Contact: Jackie Karneth
FOR IMMEDIATE RELEASE:
Author J.B. Rivard delivers his best book yet
MESA, AZ–Now a prolific writer with dozens of novels completed, J.B. Rivard wasn’t always an author. A veteran of the Korean War and a specialist in nuclear reactor technology, Rivard balanced his career in engineering with a love for the arts. A visual artist turned novelist, Rivard’s creative work has received widespread acclaim in recent years.
In Rivard’s latest–and most daring–novel to date, “Dead Heat to Destiny” (February 7, 2023), the lives and loves of three people are imperiled during the cataclysm of the First World War. An adventurous historical novel with both romance and espionage, “Dead Heat” weaves a stunning tapestry of events.
About the book: Destined for success in the booming world of high fashion, young Adrienne Boch deflects the romantic pursuit of Will Marra, an American student in Paris. Her cousin, Gregor Steiner, completes his training as an officer in the Imperial German Navy. They, like the entire world, are unprepared when World War I begins. As the invading German army threatens Paris, Gregor advances to captain a U-boat, Will becomes a pilot in the U.S. Army, and Adrienne’s family flees an overrun Belgium. In Central America, a spy is recruited to defeat the United States. At the climax—during which love hangs in the balance—they meet in a thrilling and emotionally riveting clash.
Spanning 1903-1917, this cinematic novel transports the reader to a variety of stunning locales. With his dedication to historical accuracy and his immersive writing style, Rivard offers readers a front row seat to the early twentieth century’s most compelling events.
“Dead Heat to Destiny”
J.B. Rivard | February 7, 2023 | Books Fluent | Historical Fiction, Adventure
Paperback | 978-0-9968363-6-4 | $15.95
eBook | 978-0-9968363-7-1 | $5.95
J.B. RIVARD believes words can create pictures. His readers agree; one said, “I was right in the biplane cockpit with Nick,” referring to pilot Nick Mamer, the 1929 record-setting aviator in Rivard’s nonfiction book “Low on Gas – High on Sky.” A writer of historically accurate fiction and nonfiction, J.B. knows readers want the past to blaze up and enthrall them. His commitment to compelling and convincing writing derives from four years in the military as well as his technical career on the staff of a U.S. National Laboratory. A graduate of the University of Florida, he attended the Chicago Academy of Fine Arts, and is an award-winning artist and author. His latest novel is “Dead Heat to Destiny,” in which the lives and loves of three people are imperiled during the cataclysm of World War One.
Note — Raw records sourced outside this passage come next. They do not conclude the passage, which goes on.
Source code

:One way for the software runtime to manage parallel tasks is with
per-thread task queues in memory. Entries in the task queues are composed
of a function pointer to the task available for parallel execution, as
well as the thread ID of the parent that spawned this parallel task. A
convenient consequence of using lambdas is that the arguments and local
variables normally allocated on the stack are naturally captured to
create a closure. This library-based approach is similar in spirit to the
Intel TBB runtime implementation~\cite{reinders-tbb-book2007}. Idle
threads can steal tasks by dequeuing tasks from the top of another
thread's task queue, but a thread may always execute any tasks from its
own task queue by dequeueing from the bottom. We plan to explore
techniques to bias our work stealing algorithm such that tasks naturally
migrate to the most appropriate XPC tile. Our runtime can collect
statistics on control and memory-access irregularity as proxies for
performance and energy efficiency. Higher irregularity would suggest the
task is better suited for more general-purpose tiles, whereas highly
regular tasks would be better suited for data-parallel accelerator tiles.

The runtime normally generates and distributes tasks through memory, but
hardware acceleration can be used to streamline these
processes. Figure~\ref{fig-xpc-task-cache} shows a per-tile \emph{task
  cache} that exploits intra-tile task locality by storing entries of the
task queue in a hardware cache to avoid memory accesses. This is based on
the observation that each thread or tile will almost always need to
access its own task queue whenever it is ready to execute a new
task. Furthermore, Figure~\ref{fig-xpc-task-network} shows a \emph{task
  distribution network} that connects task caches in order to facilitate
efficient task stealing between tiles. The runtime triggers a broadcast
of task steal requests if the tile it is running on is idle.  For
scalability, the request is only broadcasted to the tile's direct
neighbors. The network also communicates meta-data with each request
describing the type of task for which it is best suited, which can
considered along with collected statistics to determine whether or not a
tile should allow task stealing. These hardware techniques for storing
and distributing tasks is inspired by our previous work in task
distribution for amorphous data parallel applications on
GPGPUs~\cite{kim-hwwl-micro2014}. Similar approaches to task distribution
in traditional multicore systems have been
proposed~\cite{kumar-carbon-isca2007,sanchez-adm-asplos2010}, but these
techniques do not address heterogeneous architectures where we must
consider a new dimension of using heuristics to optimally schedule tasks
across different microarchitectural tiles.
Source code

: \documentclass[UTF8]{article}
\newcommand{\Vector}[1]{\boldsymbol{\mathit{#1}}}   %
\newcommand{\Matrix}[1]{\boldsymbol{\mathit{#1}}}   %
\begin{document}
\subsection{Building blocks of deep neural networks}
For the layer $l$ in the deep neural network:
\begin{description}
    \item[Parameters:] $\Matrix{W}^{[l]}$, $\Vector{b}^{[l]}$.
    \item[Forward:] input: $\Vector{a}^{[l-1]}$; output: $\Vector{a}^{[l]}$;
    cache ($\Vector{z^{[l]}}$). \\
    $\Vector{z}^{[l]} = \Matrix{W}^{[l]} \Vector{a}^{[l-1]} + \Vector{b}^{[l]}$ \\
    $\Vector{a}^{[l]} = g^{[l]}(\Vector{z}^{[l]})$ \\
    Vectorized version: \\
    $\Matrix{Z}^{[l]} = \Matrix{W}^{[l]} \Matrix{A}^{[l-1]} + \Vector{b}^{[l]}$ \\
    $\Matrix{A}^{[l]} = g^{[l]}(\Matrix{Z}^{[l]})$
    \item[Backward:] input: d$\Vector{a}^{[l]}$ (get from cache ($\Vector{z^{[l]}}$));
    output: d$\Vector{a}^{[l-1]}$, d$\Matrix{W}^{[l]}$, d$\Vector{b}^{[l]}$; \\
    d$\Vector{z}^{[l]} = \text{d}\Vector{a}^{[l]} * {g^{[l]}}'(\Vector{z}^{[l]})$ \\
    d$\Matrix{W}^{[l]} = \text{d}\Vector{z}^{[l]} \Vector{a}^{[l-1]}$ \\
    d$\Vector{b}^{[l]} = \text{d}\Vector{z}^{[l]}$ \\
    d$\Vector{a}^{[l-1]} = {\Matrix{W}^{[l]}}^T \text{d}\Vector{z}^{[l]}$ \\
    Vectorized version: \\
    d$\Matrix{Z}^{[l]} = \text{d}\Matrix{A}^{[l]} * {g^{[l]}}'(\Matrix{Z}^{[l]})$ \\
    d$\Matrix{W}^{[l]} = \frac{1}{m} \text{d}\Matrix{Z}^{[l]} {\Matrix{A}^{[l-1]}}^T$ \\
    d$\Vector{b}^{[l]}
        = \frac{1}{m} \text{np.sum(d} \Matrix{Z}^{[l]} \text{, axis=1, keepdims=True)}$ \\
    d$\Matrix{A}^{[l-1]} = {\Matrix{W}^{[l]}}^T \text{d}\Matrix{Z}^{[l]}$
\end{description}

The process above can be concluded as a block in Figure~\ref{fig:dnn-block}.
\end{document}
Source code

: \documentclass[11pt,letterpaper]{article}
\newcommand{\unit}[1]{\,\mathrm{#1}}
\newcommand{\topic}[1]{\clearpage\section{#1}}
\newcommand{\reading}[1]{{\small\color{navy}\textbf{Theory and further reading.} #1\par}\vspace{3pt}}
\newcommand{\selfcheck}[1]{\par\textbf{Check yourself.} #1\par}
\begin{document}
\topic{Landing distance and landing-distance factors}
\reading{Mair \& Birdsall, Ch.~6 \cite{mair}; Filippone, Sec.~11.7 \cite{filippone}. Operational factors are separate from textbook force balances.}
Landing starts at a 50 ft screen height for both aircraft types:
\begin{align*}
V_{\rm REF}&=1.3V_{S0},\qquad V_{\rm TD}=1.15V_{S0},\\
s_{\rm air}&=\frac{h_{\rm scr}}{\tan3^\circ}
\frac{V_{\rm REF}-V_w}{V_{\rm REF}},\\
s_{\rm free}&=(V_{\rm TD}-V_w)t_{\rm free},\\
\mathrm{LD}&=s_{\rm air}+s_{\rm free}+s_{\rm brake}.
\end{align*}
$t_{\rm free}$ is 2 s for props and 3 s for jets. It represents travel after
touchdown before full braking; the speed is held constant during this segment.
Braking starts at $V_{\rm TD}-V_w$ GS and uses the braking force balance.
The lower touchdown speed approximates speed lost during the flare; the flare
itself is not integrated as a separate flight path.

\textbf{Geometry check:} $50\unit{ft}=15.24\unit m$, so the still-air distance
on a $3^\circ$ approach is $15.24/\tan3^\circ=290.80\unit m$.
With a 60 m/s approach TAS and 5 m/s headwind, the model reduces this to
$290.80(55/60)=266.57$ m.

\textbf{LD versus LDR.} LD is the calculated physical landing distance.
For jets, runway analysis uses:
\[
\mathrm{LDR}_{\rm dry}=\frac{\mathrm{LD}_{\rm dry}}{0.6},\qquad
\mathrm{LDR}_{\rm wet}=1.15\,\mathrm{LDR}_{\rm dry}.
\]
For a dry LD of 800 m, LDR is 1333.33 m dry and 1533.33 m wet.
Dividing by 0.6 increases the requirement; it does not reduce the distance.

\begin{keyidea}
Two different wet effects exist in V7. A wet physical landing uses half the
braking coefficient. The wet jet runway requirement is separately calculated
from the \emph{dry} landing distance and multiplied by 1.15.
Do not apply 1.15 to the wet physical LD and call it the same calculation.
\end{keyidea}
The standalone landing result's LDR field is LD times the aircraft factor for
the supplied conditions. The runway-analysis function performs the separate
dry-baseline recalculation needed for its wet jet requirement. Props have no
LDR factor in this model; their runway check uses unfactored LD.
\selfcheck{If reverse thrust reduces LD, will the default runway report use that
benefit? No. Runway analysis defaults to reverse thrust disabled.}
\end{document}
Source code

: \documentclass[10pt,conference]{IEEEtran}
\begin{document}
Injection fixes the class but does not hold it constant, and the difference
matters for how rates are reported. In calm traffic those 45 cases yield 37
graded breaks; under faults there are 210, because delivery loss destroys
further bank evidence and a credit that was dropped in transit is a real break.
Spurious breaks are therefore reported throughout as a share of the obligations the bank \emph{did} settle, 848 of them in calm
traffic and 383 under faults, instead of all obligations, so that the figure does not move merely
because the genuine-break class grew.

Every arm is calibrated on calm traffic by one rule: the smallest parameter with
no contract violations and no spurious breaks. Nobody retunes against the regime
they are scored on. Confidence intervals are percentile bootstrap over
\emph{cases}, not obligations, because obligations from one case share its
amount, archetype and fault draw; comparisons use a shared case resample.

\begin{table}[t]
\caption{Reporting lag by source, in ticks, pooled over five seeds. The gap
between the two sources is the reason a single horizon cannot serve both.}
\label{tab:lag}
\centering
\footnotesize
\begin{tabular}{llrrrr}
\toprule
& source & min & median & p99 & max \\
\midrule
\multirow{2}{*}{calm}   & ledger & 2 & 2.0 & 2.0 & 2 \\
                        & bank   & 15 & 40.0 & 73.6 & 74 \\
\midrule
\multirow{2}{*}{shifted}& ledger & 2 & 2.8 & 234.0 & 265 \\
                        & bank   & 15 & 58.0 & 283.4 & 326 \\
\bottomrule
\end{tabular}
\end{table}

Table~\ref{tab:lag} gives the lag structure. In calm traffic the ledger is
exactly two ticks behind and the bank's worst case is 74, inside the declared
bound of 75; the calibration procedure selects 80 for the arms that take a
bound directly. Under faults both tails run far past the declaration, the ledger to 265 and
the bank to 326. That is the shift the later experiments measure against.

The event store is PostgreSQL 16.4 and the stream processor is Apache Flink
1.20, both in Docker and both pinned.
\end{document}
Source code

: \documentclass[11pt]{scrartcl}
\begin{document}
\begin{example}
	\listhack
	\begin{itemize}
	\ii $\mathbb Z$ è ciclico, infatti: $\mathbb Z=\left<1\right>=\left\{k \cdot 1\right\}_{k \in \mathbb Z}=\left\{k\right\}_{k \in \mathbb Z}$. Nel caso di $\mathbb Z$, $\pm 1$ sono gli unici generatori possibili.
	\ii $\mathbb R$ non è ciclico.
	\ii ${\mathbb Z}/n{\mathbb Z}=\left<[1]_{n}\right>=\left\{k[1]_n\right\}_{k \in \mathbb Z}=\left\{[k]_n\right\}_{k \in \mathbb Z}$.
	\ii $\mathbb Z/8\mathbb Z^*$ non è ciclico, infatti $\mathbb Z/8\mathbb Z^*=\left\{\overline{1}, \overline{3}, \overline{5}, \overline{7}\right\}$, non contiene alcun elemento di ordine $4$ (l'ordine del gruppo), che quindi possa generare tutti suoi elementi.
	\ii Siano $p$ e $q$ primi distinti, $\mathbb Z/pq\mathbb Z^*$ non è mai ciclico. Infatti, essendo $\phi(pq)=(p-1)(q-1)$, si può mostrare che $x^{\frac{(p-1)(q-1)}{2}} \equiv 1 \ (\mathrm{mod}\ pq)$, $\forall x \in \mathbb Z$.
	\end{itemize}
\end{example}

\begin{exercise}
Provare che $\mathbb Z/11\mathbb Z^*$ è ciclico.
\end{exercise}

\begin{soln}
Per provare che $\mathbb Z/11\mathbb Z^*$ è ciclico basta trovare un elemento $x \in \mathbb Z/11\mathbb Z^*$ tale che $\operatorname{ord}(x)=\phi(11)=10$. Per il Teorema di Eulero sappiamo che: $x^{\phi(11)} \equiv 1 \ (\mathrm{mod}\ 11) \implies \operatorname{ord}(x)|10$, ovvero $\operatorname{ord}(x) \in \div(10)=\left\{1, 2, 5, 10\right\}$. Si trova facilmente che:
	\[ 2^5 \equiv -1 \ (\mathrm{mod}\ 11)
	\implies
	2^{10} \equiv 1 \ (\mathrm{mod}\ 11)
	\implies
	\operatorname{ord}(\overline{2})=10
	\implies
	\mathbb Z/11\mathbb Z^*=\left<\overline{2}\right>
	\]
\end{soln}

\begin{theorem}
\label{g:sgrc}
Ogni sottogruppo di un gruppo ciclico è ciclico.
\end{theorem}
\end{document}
To learn more about J.B.’s life and work, visit www.illusionsofmagic.com
An Interview with J.B. Rivard
- What inspired you to write “Dead Heat to Destiny”?
Researching the early life of aviator Nick Mamer for my nonfiction book “Low on Gas – High on Sky” confirmed Nick’s service in the Army’s 7th Aero squadron in 1917-18. Although an enlisted man without formal flight training, Nick amassed more than four hours piloting a rickety Curtiss biplane in observation and training flights over the Panama Canal. This introduced me to the United States’ preparations for entering World War I in 1917.
- What was the research process like for this book?
Although much research on the US Army’s fledgling Aviation Section had been done, much more was needed to support the four main characters of the novel. This research included the German invasion of Belgium and France in 1914, details of the booming fashion industry in Paris 1910-1917, the buildup of the German Imperial Navy and its advances in U-boat design, the operation of Etappendienst, the German spy agency, the pursuit of Pancho Villa by General Pershing’s Army in 1916, and much, much more. It was in-depth and exhausting, but also rewarding by increasing my ability to convey the realities of these experiences.
- Something that’s quite unique about “Dead Heat to Destiny” is how cinematic it is. It’s quite the page-turner! How did you accomplish this?
Writing my earlier crime novels taught me a lot about pace. As an admirer of Elmore Leonard’s novels, I often refer to his suggestions in The New York Times article (2001) “Easy on the Adverbs, Exclamation Points and Especially Hooptedoodle.” Sol Stein’s 1995 book Stein on Writing says modern readers, rather than being ‘told,’ are attuned by movies and TV to ‘seeing’ stories cinematically. He cautions modern writers to avoid static description and backstory in favor of immersing the reader directly into scenes. I often plunge the reader into a scene in which the action is underway—this seems to speed up pace.
- You served in the military for 4 years. Did you draw on your experiences while writing “Dead Heat to Destiny”?
Yes, but probably not how you might think. What I learned is that military aviation is a serious business—a wrong move has consequences. But for writing about war, battles and such, my participation in a number of nuclear blasts over the Pacific Ocean in 1962 probably contributes.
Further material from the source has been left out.